SOURCE INFORMATION
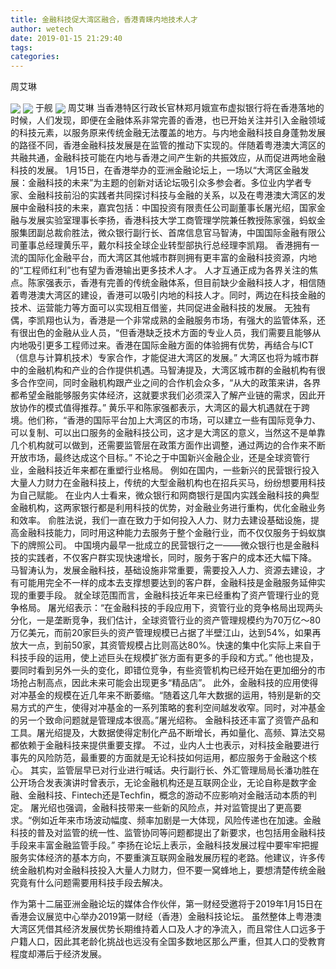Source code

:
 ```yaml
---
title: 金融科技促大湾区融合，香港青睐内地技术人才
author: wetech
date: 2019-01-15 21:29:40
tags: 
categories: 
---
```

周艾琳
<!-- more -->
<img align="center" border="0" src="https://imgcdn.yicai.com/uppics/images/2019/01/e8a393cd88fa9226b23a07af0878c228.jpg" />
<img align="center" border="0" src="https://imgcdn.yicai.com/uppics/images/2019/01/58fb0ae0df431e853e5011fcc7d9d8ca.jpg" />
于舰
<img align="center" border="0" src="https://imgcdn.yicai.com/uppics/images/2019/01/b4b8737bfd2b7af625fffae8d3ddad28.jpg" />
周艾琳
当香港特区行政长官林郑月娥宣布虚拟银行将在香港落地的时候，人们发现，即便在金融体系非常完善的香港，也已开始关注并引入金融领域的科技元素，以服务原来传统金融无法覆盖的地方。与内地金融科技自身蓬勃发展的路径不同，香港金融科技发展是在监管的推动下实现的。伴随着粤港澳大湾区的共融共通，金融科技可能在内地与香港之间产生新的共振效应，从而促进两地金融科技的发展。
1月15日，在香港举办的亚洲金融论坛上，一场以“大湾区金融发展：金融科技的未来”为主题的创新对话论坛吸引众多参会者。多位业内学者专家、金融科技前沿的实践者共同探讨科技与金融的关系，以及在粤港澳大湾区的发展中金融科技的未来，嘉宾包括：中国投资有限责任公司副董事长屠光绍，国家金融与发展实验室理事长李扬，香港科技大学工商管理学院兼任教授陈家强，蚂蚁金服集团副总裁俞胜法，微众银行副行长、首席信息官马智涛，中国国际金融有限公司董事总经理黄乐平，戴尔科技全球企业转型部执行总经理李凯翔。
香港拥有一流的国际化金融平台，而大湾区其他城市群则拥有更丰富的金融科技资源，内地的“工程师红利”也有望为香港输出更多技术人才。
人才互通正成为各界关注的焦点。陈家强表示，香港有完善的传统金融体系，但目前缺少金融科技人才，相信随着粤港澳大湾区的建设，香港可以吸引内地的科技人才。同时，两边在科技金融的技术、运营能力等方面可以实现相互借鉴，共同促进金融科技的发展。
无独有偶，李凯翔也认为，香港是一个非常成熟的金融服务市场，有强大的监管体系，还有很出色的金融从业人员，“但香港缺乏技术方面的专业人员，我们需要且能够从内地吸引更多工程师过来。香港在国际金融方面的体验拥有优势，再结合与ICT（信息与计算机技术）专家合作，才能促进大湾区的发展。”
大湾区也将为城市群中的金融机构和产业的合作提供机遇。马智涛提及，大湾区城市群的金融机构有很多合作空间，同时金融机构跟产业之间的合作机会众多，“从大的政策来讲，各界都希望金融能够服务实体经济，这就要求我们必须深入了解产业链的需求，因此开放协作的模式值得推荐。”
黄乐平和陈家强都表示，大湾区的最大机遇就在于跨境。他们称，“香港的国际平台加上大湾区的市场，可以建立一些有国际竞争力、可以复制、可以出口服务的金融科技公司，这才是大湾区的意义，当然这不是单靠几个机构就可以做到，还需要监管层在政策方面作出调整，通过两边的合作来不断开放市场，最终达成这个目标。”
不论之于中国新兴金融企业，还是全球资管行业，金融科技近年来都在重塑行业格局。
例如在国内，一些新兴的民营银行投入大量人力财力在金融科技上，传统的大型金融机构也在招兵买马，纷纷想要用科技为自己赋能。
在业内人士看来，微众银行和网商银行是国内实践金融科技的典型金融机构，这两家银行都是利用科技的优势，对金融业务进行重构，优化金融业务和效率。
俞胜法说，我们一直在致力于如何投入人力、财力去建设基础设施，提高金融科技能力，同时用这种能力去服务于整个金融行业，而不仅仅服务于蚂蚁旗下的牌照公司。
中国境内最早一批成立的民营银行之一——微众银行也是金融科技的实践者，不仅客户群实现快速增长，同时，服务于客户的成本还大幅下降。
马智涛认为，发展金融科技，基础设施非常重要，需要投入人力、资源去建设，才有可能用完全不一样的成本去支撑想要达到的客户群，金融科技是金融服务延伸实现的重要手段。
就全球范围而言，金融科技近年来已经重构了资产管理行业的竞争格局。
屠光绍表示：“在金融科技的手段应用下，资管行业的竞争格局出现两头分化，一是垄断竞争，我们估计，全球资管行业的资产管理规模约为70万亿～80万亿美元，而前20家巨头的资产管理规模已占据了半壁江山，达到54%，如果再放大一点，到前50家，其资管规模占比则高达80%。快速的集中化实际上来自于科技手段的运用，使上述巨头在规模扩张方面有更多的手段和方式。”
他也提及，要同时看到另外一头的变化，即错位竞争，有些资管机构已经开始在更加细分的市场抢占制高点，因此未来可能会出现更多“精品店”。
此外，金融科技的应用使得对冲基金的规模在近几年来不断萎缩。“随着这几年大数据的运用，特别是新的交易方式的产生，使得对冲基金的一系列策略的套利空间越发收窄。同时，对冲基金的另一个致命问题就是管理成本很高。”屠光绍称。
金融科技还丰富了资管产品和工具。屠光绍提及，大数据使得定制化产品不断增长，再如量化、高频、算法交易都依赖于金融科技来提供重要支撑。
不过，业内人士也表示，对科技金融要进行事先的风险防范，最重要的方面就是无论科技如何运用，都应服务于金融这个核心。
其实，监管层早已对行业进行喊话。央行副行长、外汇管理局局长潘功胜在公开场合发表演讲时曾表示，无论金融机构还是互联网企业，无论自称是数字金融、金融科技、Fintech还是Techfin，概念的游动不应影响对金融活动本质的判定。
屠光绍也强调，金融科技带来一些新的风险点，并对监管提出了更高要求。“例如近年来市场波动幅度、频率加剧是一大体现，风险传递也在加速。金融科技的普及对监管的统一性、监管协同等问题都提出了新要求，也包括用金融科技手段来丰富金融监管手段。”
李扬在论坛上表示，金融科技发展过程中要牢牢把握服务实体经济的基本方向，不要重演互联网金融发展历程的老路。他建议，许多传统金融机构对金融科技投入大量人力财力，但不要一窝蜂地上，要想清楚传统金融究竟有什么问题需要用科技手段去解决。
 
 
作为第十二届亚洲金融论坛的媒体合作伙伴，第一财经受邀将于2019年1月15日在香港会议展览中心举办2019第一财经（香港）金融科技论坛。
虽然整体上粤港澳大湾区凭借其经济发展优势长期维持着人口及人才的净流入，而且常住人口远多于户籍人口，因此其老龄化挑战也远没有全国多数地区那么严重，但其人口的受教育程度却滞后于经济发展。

WORK INSTRUCTIONS
Select the lines from the entries that include the word "uppics".

TASK ANSWER
<img align="center" border="0" src="https://imgcdn.yicai.com/uppics/images/2019/01/e8a393cd88fa9226b23a07af0878c228.jpg" />
<img align="center" border="0" src="https://imgcdn.yicai.com/uppics/images/2019/01/58fb0ae0df431e853e5011fcc7d9d8ca.jpg" />
<img align="center" border="0" src="https://imgcdn.yicai.com/uppics/images/2019/01/b4b8737bfd2b7af625fffae8d3ddad28.jpg" />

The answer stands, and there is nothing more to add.